Small packs of the unionized workers fanned out under frigid Vancouver rains to demonstrate against the provincial government as its members recommenced debating back-to-work legislation in Victoria.
The province's nearly 570,000 public school students were encouraged to stay home.
"If you're a parent, you really should care for what's going to happen to your kids in school because it's not looking good right now," said French immersion teacher Renald Sans, who joined colleagues to walk circles around an east side elementary school.
"I think we're right and they're wrong and the public should see that."
Grade 6-7 teacher Helen French said that over the 12 years she's worked in the system, she's watched first-hand as resources have been cut and more "special needs" children have been added to her classes.
"In my mind, the only thing that's fair right now would be if they were to put all the money pulled out of the system back in," she said, though noting she would settle for a cost-of-living increase.
"It's my job to advocate for my students, I'll be out here as long as I need to."
The dispute has prompted hundreds of last-minute programs to open for children at community centres while parents work.
In the city's more affluent west side, about two dozen parents who support the labour action gathered in front of Premier Christy Clark's constituency office.
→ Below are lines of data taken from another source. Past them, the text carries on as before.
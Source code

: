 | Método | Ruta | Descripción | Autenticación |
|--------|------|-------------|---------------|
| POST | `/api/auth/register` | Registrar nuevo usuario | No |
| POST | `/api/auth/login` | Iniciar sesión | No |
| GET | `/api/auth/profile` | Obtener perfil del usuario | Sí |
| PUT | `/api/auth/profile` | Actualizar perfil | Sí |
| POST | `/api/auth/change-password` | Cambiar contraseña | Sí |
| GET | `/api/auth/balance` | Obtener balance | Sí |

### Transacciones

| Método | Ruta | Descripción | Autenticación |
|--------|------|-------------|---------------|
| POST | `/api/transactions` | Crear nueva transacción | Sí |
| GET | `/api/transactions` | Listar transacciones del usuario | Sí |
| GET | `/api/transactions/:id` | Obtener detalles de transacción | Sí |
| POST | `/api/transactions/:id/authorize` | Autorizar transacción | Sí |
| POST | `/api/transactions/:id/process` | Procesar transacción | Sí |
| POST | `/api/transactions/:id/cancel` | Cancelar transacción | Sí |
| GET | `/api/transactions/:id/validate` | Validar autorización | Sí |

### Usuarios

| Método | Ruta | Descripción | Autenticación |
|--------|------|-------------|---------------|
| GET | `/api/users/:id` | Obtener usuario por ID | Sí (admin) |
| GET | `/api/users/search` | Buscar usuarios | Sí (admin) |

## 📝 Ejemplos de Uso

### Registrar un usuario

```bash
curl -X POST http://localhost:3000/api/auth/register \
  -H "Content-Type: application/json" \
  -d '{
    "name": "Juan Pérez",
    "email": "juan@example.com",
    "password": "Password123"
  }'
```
They delivered dozens of letters decrying the government's approach to bargaining.
Many brought their small children, who got down on hands and knees to colour in signs with magic markers and cheer with delight as passing trucks honked in approval.
"The government isn't giving enough money to (teachers)," said Grade 2 student Edden Asmoucha, wearing a polka-dotted coat and holding a sign twice her size that read "Negotiate, don't legislate."
The seven-year-old expressed mixed feelings, as her mother hovered nearby.
"It was the teacher's choice that they went on strike," the young girl said in a confident voice, explaining she felt the decision is "sort of good and sort of bad.
"Good, because they're showing their feelings to the government, but bad because I want to be in school."
Just around the corner, the mother of a sister and brother aged eight and six walked their dog in the opposite direction of the vibrant display.
"I feel like at school my kids have been brainwashed a little bit. There's two sides to this story," said the 40-year-old Vancouver resident, who asked to remain nameless because she's feeling pressure from her fellow parents.
Teachers are demanding too much from the government in a time of budget-crunching throughout the country, she said.
"Right now, it's just not a good time," she said.
"There's talk in Ontario that the teachers there may have to cut back a little bit, and the teachers here are comparing what they have here to (those) teachers."
She's said she's upset by the "biased" view that's been pushed on her children.
"I was at the school today and the teachers asked, 'Did you write some letters (to the government)? I said 'Yes,' but I did not."
Yuki Urqhart was at a Vancouver playground with her children as part of a family holiday from their home in Keremeos.
"I'm kind of disappointed, but oh, well, they need money," she said of the teachers.
"I guess they're fighting for their own sake. But really, though, they should think about kids more than money . .I don't take any sides, but really, I'll take my kid's side to say 'Hey, why don't you guys keep teaching good things for kids,' not about money though, right?"
Father Rob Whiton, who was also at the park, said he understands the teachers' concerns and said he supports them.
"I think the bigger class sizes and the conditions of the schools in general need to be upgraded and although the wage demands might be a little excessive, I do think both sides should negotiate in good faith and get it resolved."
Earlier in the day, the head of the B.C. teachers' union apologized to parents who made alternative care arrangements for their children.
But Susan Lambert said her members felt they had no other choice and would take actions to "resist vigorously" the provincial government legislation that forces an end to the job action of 41,000 teachers.
"We don't come to this in any cavalier or light fashion," she told reporters just before the school bell rang at the empty school. "I apologize to parents for the inconvenience."
Lambert said the strike is the last resort for teachers to protest Bill 22, which will force an end to their job action, impose a cooling off period and bring in a government-appointed mediator.
"We just couldn't take it anymore, we just had to say something and we had to say it in a way that maybe this government finally will listen."
The union's comments angered B.C. Education Minister George Abbott, who said the union is completely manipulating and distorting the picture for its members when it claims the bill means larger class sizes.
But he said the strike itself was probably a good thing.
"The union is getting an opportunity to do some venting," Abbott said. "I do hope that people can recover some sense of proportion. I've been quite surprised at the level of vitriol, name-calling and the like that we have seen during this dispute."
Lambert said the teachers want an independent mediator to find a compromise. She denied that teachers' demonstrations in front of schools amount to a picket line, which has been barred by the Labour Relations Board.
"What people are doing is demonstrating."
Students will be without instruction for the next three days, head back to the classroom on Thursday and Friday, and then most will be off for spring break.
The legislation will be debated this week in the legislature and, when passed, will impose heavy financial penalties if defied by the union or individual teachers.
The federation has been staging limited strike action to back demands for better wages and benefits since September, but voted to strike last week when Abbott introduced the legislation.
Teachers last walked off the job in an illegal strike that lasted two weeks in 2005.